You would think that in an apartment building whose numerous hallways are entirely covered in carpet, the management would see fit to lend a resident one of their many industrial grade vacuum cleaners. But no, apparently it’s against management’s wishes and there is what was described to me at the front desk as a “no go policy” which I can only interpret as that they are not going to lend one to me and anyway seeing what shambles my neighbors make of their own belongings not to mention their lives, I can hardly protest that I’m what? Different? And they should bend their rules and make an exception. But the idea of going out and buying a vacuum seems absurd just to clean a 6 by 8 foot section of floor, not to mention like just where in hell I am supposed to store the damn thing when it’s not in use. And for a quick second I thought that others in the building may be experiencing this same dilemma and that maybe I could organize a vacuum coalition where we as neighbors communally shared the use as well as the storage but then I’m back contemplating what neighbors are at hand and I think we’d have problems even deciding if we trusted the first one of us to store it or, as is my fear, just expect that person to go down to Sixth Street and pawn it.
At this point I am really nowhere near solving my problem, a problem that I never thought that I’d ever have. Who would have predicted that in the year 2004 that I’d have cultivated such a need for a vacuum or even be presiding over a rug in need of vacuuming for that matter? It wasn’t like in the years past I kept the cleanest of houses – all spotless and pristine with everything in place, nor had I pitched a tent in the midst of the city dump!

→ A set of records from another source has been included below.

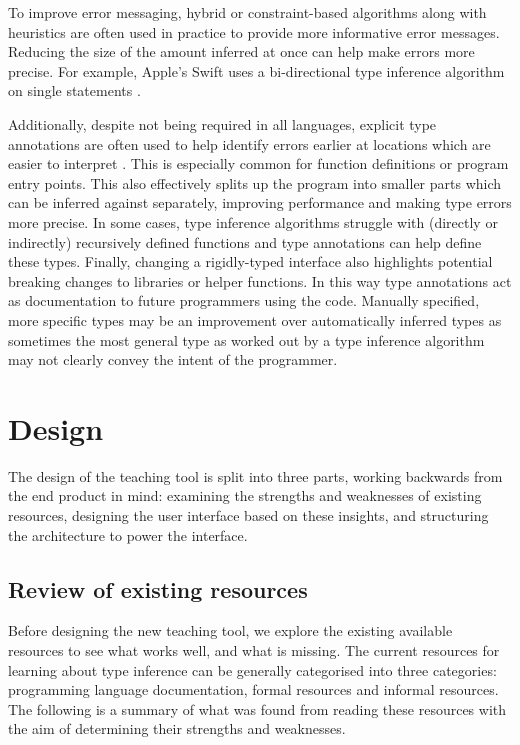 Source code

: \documentclass[a4paper,fleqn,oneside,12pt]{report}
\begin{document}
To improve error messaging, hybrid or constraint-based algorithms along with heuristics are often used in practice to provide more informative error messages. Reducing the size of the amount inferred at once can help make errors more precise. For example, Apple’s Swift uses a bi-directional type inference algorithm on single statements \citep{ref24}.

Additionally, despite not being required in all languages, explicit type annotations are often used to help identify errors earlier at locations which are easier to interpret \citep{ref35}. This is especially common for function definitions or program entry points. This also effectively splits up the program into smaller parts which can be inferred against separately, improving performance and making type errors more precise. In some cases, type inference algorithms struggle with (directly or indirectly) recursively defined functions and type annotations can help define these types. Finally, changing a rigidly-typed interface also highlights potential breaking changes to libraries or helper functions. In this way type annotations act as documentation to future programmers using the code. Manually specified, more specific types may be an improvement over automatically inferred types as sometimes the most general type as worked out by a type inference algorithm may not clearly convey the intent of the programmer.

\chapter{Design}\label{id:h.7ggvdxb04tzm}

The design of the teaching tool is split into three parts, working backwards from the end product in mind: examining the strengths and weaknesses of existing resources, designing the user interface based on these insights, and structuring the architecture to power the interface.

\section{Review of existing resources}\label{id:h.dr046u473e01}

Before designing the new teaching tool, we explore the existing available resources to see what works well, and what is missing. The current resources for learning about type inference can be generally categorised into three categories: programming language documentation, formal resources and informal resources. The following is a summary of what was found from reading these resources with the aim of determining their strengths and weaknesses.
\end{document}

However the acquiring of household appliances was never a forerunner of my unmet needs or something that I perused the Sunday paper’s ad supplements in order to obtain the best deal while going all ga-ga over the Millennium Hoover Model and checking its dirt absorption ratios and dust bag capacities.
This is just not how I saw my life back in the nineties. But then again I really didn’t see much of a future in the nineties, let alone do I really remember them either! It’s just all a sort of murky blur where I kinda recollect the highlights — if that is indeed what they were. But I’m pretty sure that I can safely say that vacuums were not on the top of my list of must-have items and that cleaning rugs was at best something that others did – those of whom actually had rugs and felt the need to clean them. It’s pretty safe to say that my priorities were a tad screwed up but does an obsession with a clean carpet necessitate that one’s life has taken a turn for the better? Or am I just bowing down to the accepted norm?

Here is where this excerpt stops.